We’ve likely all noticed the unusually mild autumn we’ve been experiencing recently. In fact, some days in October have felt more like summer.
While these warm conditions are certainly unusual in Scotland, scientists are warning that they are going to become more and more common as the years go on and as climate change progresses.
Three months ago, the UK experienced its hottest day on record. Records were similarly broken in Belgium, Germany and the Netherlands as an extreme heatwave swept across much of Europe.
Across the world, there is a real concern that the heatwaves we are experiencing more and more often are a direct consequence of the climate crisis, and the indisputable fact that our planet is getting hotter.

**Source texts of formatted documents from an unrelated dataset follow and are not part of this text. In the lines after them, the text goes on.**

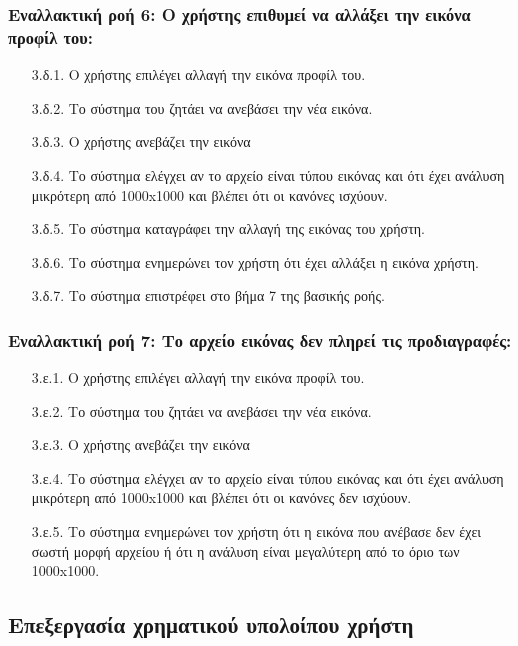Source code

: \documentclass[12pt,a4paper]{article}
\begin{document}
\subsubsection*{Εναλλακτική ροή 6: Ο χρήστης επιθυμεί να αλλάξει την εικόνα προφίλ του:}
\begin{enumerate}
    \item [3.δ.1.] Ο χρήστης επιλέγει αλλαγή την εικόνα προφίλ του.
    \item [3.δ.2.] Το σύστημα του ζητάει να ανεβάσει την νέα εικόνα.
    \item [3.δ.3.] Ο χρήστης ανεβάζει την εικόνα
    \item [3.δ.4.] Το σύστημα ελέγχει αν το αρχείο είναι τύπου εικόνας και ότι έχει ανάλυση μικρότερη από 1000x1000 και βλέπει ότι οι κανόνες ισχύουν.
    \item [3.δ.5.] Το σύστημα καταγράφει την αλλαγή της εικόνας του χρήστη.
    \item [3.δ.6.] Το σύστημα ενημερώνει τον χρήστη ότι έχει αλλάξει η εικόνα χρήστη.
    \item [3.δ.7.] Το σύστημα επιστρέφει στο βήμα 7 της βασικής ροής.
\end{enumerate}

\subsubsection*{Εναλλακτική ροή 7: Το αρχείο εικόνας δεν πληρεί τις προδιαγραφές:}
\begin{enumerate}
    \item [3.ε.1.] Ο χρήστης επιλέγει αλλαγή την εικόνα προφίλ του.
    \item [3.ε.2.] Το σύστημα του ζητάει να ανεβάσει την νέα εικόνα.
    \item [3.ε.3.] Ο χρήστης ανεβάζει την εικόνα
    \item [3.ε.4.] Το σύστημα ελέγχει αν το αρχείο είναι τύπου εικόνας και ότι έχει ανάλυση μικρότερη από 1000x1000 και βλέπει ότι οι κανόνες δεν ισχύουν.
    \item [3.ε.5.] Το σύστημα ενημερώνει τον χρήστη ότι η εικόνα που ανέβασε δεν έχει σωστή μορφή αρχείου ή ότι η ανάλυση είναι μεγαλύτερη από το όριο των 1000x1000.
\end{enumerate}

\subsection{Επεξεργασία χρηματικού υπολοίπου χρήστη}
\end{document}
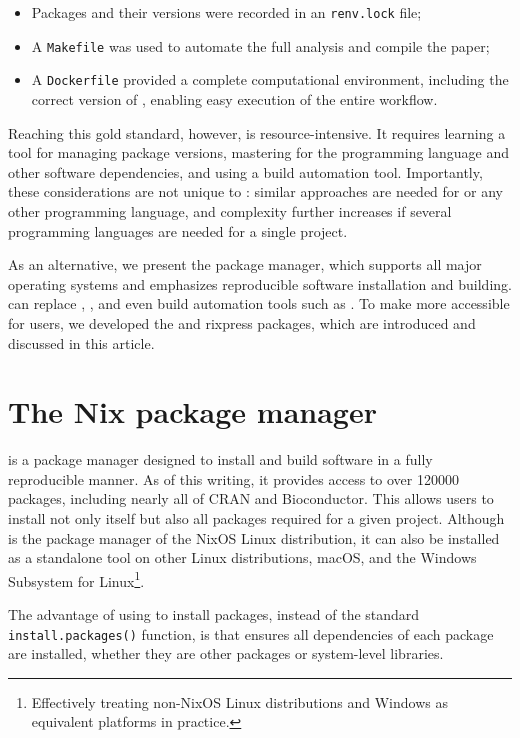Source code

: \documentclass[
  article]{jss}
\providecommand{\tightlist}{%
  \setlength{\itemsep}{0pt}\setlength{\parskip}{0pt}}
\begin{document}
\begin{itemize}
\tightlist
\item
  Packages and their versions were recorded in an \texttt{renv.lock}
  file;
\item
  A \texttt{Makefile} was used to automate the full analysis and compile
  the paper;
\item
  A \texttt{Dockerfile} provided a complete computational environment,
  including the correct version of , enabling easy execution
  of the entire workflow.
\end{itemize}

Reaching this gold standard, however, is resource-intensive. It requires
learning a tool for managing package versions, mastering 
for the programming language and other software dependencies, and using
a build automation tool. Importantly, these considerations are not
unique to : similar approaches are needed for
 or any other programming language, and complexity
further increases if several programming languages are needed for a
single project.

As an alternative, we present the  package manager, which
supports all major operating systems and emphasizes reproducible
software installation and building.  can replace ,
, and even build automation tools such as . To make
 more accessible for  users, we developed the
 and {rixpress} packages, which are introduced and discussed in
this article.

\section{The Nix package manager}\label{sec-nix}

 is a package manager designed to install and build software in
a fully reproducible manner. As of this writing, it provides access to
over 120000 packages, including nearly all of CRAN and Bioconductor.
This allows users to install not only  itself but also all
packages required for a given project. Although  is the package
manager of the NixOS Linux distribution, it can also be installed as a
standalone tool on other Linux distributions, macOS, and the Windows
Subsystem for Linux\footnote{Effectively treating non-NixOS Linux
  distributions and Windows as equivalent platforms in practice.}.

The advantage of using  to install  packages,
instead of the standard \texttt{install.packages()} function, is that
 ensures all dependencies of each package are installed,
whether they are other  packages or system-level libraries.
\end{document}
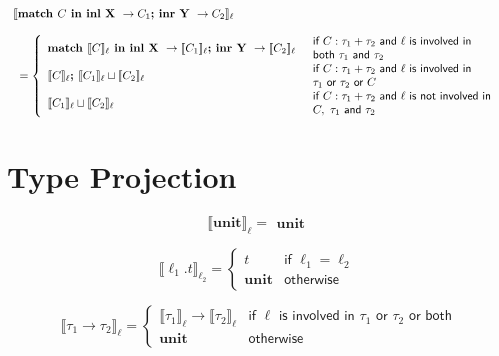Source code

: \documentclass{article}
\begin{document}
$$\begin{array}{l}
 \llbracket  \textbf{match } C \textbf{ in inl X } \to C_1 \textbf{; inr Y } \to C_2 \rrbracket _\ell\\ \\ \;\;= \left\{
    \begin{array}{l l}
    \textbf{match }\llbracket C \rrbracket _\ell \textbf{ in inl X } \to \llbracket C_1 \rrbracket _\ell \textbf{; inr Y } \to \llbracket C_2 \rrbracket _\ell & 
    \begin{array}{l}
    \textsf{if } C : \tau_1 + \tau_2 \textsf{ and } \ell \textsf{ is involved in} \\ \textsf{both } \tau_1 \textsf{ and }\tau_2 
    \end{array}    \\
    \llbracket C \rrbracket _\ell \textbf{; } \llbracket C_1 \rrbracket _\ell \sqcup \llbracket C_2 \rrbracket _\ell & 
    \begin{array}{l}
    \textsf{if } C : \tau_1 + \tau_2 \textsf{ and } \ell \textsf{ is involved in } \\ \tau_1 \textsf{ or } \tau_2 \textsf{ or } C
    \end{array}    \\
    \llbracket C_1 \rrbracket _\ell \sqcup \llbracket C_2 \rrbracket _\ell & 
    \begin{array}{l}
    \textsf{if } C : \tau_1 + \tau_2 \textsf{ and } \ell \textsf{ is not involved in} \\ C, \ \tau_1 \textsf{ and } \tau_2 
    \end{array}
    \end{array}
\right.
\end{array}
$$

\section{Type Projection} 
$$
 \llbracket  \textbf{unit} \rrbracket _\ell =
    \begin{array}{ll}
    \textbf{unit}
    \end{array}
$$

$$
 \llbracket  \ell_1 . t \rrbracket _{\ell_2} = \left\{
    \begin{array}{ll}
    t & \textsf{if } \ell_1 = \ell_2 \\
    \textbf{unit} & \textsf{otherwise}
    \end{array}
\right.
$$

$$
 \llbracket  \tau_1 \to \tau_2 \rrbracket _\ell = \left\{
    \begin{array}{ll}
    \llbracket  \tau_1 \rrbracket _\ell \to \llbracket  \tau_2 \rrbracket _\ell & \textsf{if } \ell \textsf{ is involved in } \tau_1 \textsf{ or } \tau_2 \textsf{ or both}\\
    \textbf{unit} & \textsf{otherwise}
    \end{array}
\right.
$$
\end{document}
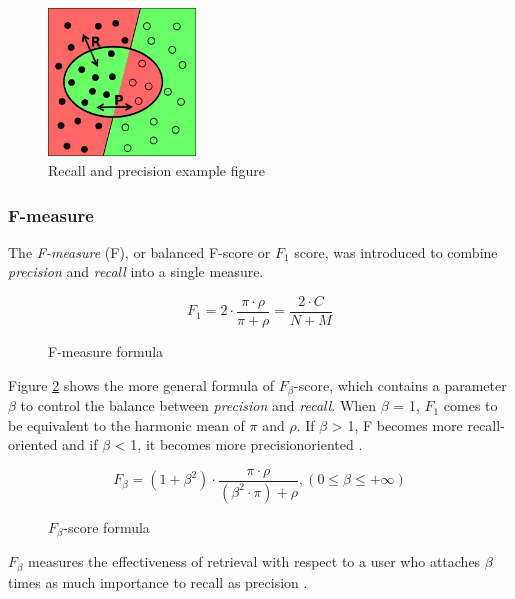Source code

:\begin{figure}[H]
\centering
\includegraphics[width=0.35\textwidth]{recall-precision.png}
\caption{Recall and precision example figure \cite{Wikipedia:Precision_and_recall}}
\label{fig:recall-precision}
\end{figure}

\subsubsection{F-measure}
The \textit{F-measure} (F), or  balanced F-score or $\textit{F}_\textit{1}$ score, was introduced to combine \textit{precision} and \textit{recall} into a single measure.

\begin{figure}[H]
\begin{displaymath}
	F_1 = 2 \cdot \frac{\pi \cdot \rho}{\pi + \rho} = \frac{2 \cdot C}{N + M}
\end{displaymath}
\caption{F-measure formula}
\end{figure}

Figure \ref{fig:fbeta-score} shows the more general formula of $\textit{F}_\beta$-score, which contains a parameter $\beta$ to control the balance between \textit{precision} and \textit{recall}. When $\beta$ = 1, $\textit{F}_\textit{1}$ comes to be equivalent to the harmonic mean of $\pi$ and $\rho$. If $\beta$ > 1, F becomes more recall-oriented and if $\beta$ < 1, it becomes more precisionoriented \cite{Sasaki:2007}.

\begin{figure}[H]
\begin{displaymath}
	F_\beta = (1+\beta^2) \cdot \frac{\pi \cdot \rho}{(\beta^2 \cdot \pi) + \rho}, (0 \le \beta \le +\infty)
\end{displaymath}
\caption{$\textit{F}_\beta$-score formula \cite{Chinchor:1992}}
\label{fig:fbeta-score}
\end{figure}

$\textit{F}_\beta$ measures the effectiveness of retrieval with respect to a user who attaches $\beta$ times as much importance to recall as precision \cite{Rijsbergen:1979}.

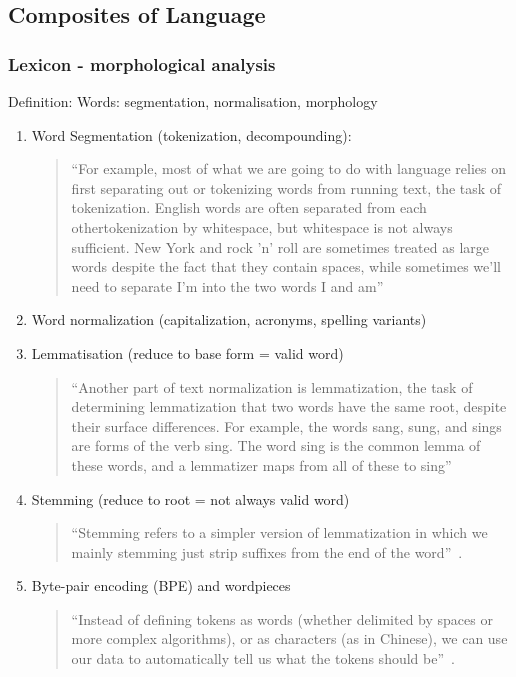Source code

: \documentclass[11pt]{article}
\begin{document}
\subsection{Composites of Language}

\subsubsection{Lexicon - morphological analysis}

Definition: Words: segmentation, normalisation, morphology

\begin{enumerate}
    \item Word Segmentation (tokenization, decompounding): 
    \begin{quote}
        ``For example, most of what we are going to do with language relies on first separating out or tokenizing words from running text, the task of tokenization. English words are often separated from each othertokenization by whitespace, but whitespace is not always sufficient. New York and rock 'n' roll are sometimes treated as large words despite the fact that they contain spaces, while sometimes we'll need to separate I'm into the two words I and am''~\cite{book-speech-and-language-processing}
    \end{quote}
    \item Word normalization (capitalization, acronyms, spelling variants)
    \item Lemmatisation (reduce to base form = valid word)
    \begin{quote}
        ``Another part of text normalization is lemmatization, the task of determining lemmatization that two words have the same root, despite their surface differences. For example, the words sang, sung, and sings are forms of the verb sing. The word sing is the common lemma of these words, and a lemmatizer maps from all of these to sing''~\cite{book-speech-and-language-processing}
    \end{quote}
    \item Stemming (reduce to root = not always valid word)
    \begin{quote}
        ``Stemming refers to a simpler version of lemmatization in which we mainly stemming just strip suffixes from the end of the word''~\cite{book-speech-and-language-processing}.
    \end{quote}
    \item Byte-pair encoding (BPE) and wordpieces
    \begin{quote}
        ``Instead of defining tokens as words (whether delimited by spaces or more complex algorithms), or as characters (as in Chinese), we can use our data to automatically tell us what the tokens should be''~\cite{book-speech-and-language-processing}.
    \end{quote}


\end{enumerate}
\end{document}

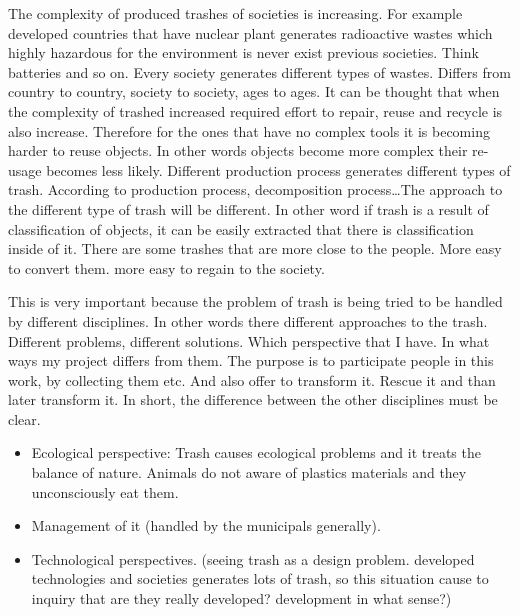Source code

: The complexity of produced trashes of societies is increasing. For example developed countries that have nuclear plant generates radioactive wastes which highly hazardous for the environment is never exist previous societies. Think batteries and so on. Every society generates different types of wastes. Differs from country to country, society to society, ages to ages. It can be thought that when the complexity of trashed increased required effort to repair, reuse and recycle is also increase. Therefore for the ones that have no complex tools it is becoming harder to reuse objects. In other words objects become more complex their re-usage becomes less likely.  Different production process generates different types of trash. According to production process, decomposition process\ldots The approach to the different type of trash will be different. In other word if trash is a result of classification of objects, it can be easily extracted that there is classification inside of it. There are some trashes that are more close to the people. More easy to convert them. more easy to regain to the society. 


 


This is very important because the problem of trash is being tried to be handled by different disciplines. In other words there different approaches to the trash. Different problems, different solutions. Which perspective that I have. In what ways my project differs from them. The purpose is to participate people in this work, by collecting them etc. And also offer to transform it. Rescue it and than later transform it. In short, the difference between the other disciplines must be clear. 
\begin{itemize}
\item Ecological perspective: Trash causes ecological problems and it treats the balance of nature. Animals do not aware of plastics materials and they unconsciously eat them.
\item Management of it (handled by the municipals generally).
\item Technological perspectives. (seeing trash as a design problem. developed technologies and societies generates lots of trash, so this situation cause to inquiry that are they really developed? development in what sense?)
\end{itemize}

The need to act to combat climate change has never been more urgent.
Last weekend, I travelled to Egypt for the UN Climate Change Summit, COP27, which marks the 30th anniversary of the adoption of the United Nations Framework Convention on Climate Change.
🏴 At #COP27 and beyond, Scotland can lead by example.
🌎 World-leading climate targets
🌊 Global leader in renewable energy
🤝 First nation in the world to launch a climate justice fund
— The SNP (@theSNP) November 7, 2022
In those thirty years, the world has come a long way in the fight against climate change and its negative impacts on our planet.
We are now able to better understand the science behind climate change, assess its impacts, and develop tools to address its causes and consequences.
But despite that, the situation is graver than ever.
Most of us in Glasgow will remember the COP26 summit taking place in our city last year – with world leaders, scientists, and activists coming together for negotiations to agree meaningful actions to tackle the climate crisis.
Glasgow proudly hosted that summit, and while it did deliver positive progress, there is no escaping the fact that COP26 did not deliver as much concrete action or financial commitments as global south countries, activists and campaigners rightly demanded.
I attended COP27 to do what I can to further collaboration between Scotland and other countries, to build on the agreements that were reached in Glasgow and to continue Scotland’s leadership on tackling the climate emergency, especially on the important issue of loss and damage.
“We still need a #LossAndDamage finance facility.” @ScotGovFM🏴 @NicolaSturgeon making it clear at #COP27 that small pledges of funds to address #LossAndDamage are not enough and that finance at the scale of the needs is urgently required. pic.twitter.com/nU68eaEHRc
— Loss and Damage Collaboration (L&DC) (@LossandDamage) November 8, 2022
COP27 is taking place against a tense and difficult global backdrop and there is no doubt that the geopolitical landscape has changed significantly in the last year.
The impacts of climate change are being increasingly felt – with, for example, flooding in Pakistan and wildfires across the USA.
At the same time, Russia’s illegal invasion of Ukraine is forcing countries, particularly in Europe, to rethink long-held assumptions about energy policy and energy security.
However, that does not mean that we can row back on the commitments made in Glasgow.
In fact, it’s more important than ever that we act, and soon, because the answer to many global challenges lies in tackling climate change and nature loss at a quicker pace.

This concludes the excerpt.